PS 23-63 - The spatial fingerprint of climate effects on forest recruitment

Tuesday, August 13, 2019
Exhibit Hall, Kentucky International Convention Center
Claire Retter and Paige Copenhaver-Parry, Department of Biology, George Fox University, Newberg, OR
Background/Question/Methods

Mismatches between the fine spatial scales at which ecological processes operate and the coarser scales at which climate data are often available are increasingly recognized as a limitation to robust projections of climate change impacts on species.
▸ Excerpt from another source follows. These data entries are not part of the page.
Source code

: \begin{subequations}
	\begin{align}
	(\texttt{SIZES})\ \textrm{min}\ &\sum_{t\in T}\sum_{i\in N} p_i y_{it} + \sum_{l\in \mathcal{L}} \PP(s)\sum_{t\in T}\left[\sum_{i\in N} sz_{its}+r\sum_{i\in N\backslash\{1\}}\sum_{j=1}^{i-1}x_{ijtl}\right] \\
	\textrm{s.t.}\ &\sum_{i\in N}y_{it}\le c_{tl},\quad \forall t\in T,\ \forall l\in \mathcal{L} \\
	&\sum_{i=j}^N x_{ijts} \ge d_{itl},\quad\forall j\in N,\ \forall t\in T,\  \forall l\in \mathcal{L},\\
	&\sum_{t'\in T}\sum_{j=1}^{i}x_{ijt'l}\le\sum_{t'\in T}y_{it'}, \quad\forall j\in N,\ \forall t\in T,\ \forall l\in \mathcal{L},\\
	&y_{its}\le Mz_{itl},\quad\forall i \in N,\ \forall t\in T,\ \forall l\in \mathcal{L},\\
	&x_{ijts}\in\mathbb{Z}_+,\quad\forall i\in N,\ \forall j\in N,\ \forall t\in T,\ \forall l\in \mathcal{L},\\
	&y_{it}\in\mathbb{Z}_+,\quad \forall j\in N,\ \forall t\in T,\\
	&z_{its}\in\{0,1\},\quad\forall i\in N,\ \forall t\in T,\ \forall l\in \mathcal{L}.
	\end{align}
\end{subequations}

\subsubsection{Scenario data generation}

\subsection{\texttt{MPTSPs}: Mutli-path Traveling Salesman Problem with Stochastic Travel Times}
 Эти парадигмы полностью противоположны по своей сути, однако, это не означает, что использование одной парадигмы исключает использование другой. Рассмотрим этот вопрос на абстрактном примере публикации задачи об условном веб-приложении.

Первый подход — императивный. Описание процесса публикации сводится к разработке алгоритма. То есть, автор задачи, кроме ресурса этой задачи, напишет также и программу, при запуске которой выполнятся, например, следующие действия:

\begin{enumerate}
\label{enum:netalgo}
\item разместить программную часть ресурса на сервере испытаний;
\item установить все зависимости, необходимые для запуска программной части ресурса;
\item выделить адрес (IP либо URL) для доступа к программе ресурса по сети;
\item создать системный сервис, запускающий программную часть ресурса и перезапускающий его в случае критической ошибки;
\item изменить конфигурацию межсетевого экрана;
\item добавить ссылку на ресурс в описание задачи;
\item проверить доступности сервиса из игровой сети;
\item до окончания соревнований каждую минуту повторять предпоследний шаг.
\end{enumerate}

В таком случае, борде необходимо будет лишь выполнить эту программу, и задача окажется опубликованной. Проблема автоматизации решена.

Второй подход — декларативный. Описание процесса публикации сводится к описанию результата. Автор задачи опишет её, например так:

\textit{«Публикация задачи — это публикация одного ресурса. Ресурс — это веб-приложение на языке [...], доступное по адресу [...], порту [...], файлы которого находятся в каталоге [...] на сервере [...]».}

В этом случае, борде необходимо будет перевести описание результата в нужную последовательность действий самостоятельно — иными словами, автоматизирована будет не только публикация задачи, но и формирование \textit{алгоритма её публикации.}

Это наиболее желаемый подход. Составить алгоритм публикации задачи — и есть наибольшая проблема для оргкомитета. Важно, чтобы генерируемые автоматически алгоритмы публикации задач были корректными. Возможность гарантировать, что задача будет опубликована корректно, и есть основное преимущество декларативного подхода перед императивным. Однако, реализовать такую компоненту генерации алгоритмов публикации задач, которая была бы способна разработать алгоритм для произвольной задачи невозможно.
Recruitment has been implicated as a critical bottleneck in tree population dynamics, and may be decoupled from coarse-scale regional climate due to the buffering effect of the forest canopy. The goal of this study was to determine whether seedling recruitment patterns of two Pacific Northwest tree species are better explained by fine-scale, below-canopy climate than coarse-scale climate estimates across their ranges. We addressed this objective by utilizing a relatively novel climate dataset from a long-term network of below-canopy, plot-level climate stations located in Douglas-fir forests extending from the Oregon coast to the eastern slope of the Cascade Range in Oregon. Biologically-relevant climate variables including soil moisture and temperature and air moisture and temperature were evaluated against PRISM climate estimates in a series of hierarchical Bayesian Poisson regression models used to quantify the relationships between climate and seedling densities of two focal species – western hemlock and Douglas-fir. Model performance was compared across models calibrated on below-canopy climate data versus PRISM data.

Results/Conclusions

PRISM and plot-level climate data were moderately correlated at all sites, but climatic buffering by the forest canopy was apparent when comparing variability in both data sets. In general, below-canopy, plot-level climate variables showed reduced variability relative to analogous PRISM variables and demonstrated reduced temperature extremes and greater water availability. Correlations between temperature variables across the two datasets were stronger than for moisture variables. Preliminary model results indicate that below-canopy, plot-level climate is slightly more strongly associated with patterns of seedling density than PRISM climate estimates, but differences in model performance were minimal. The greatest differences in model performance were observed when soil temperature and moisture within the upper 15cm of soil were used to represent plot-level, below-canopy climate. Overall, these findings indicate that improvements in understanding climatic impacts by using fine-scale climate data may largely depend upon the biological relevance of available climate variables. Analogous variables at different spatial scales may produce qualitatively similar results, but inclusion of more proximal variables such as soil temperature and moisture may improve predictions of climatic impacts on seedling recruitment.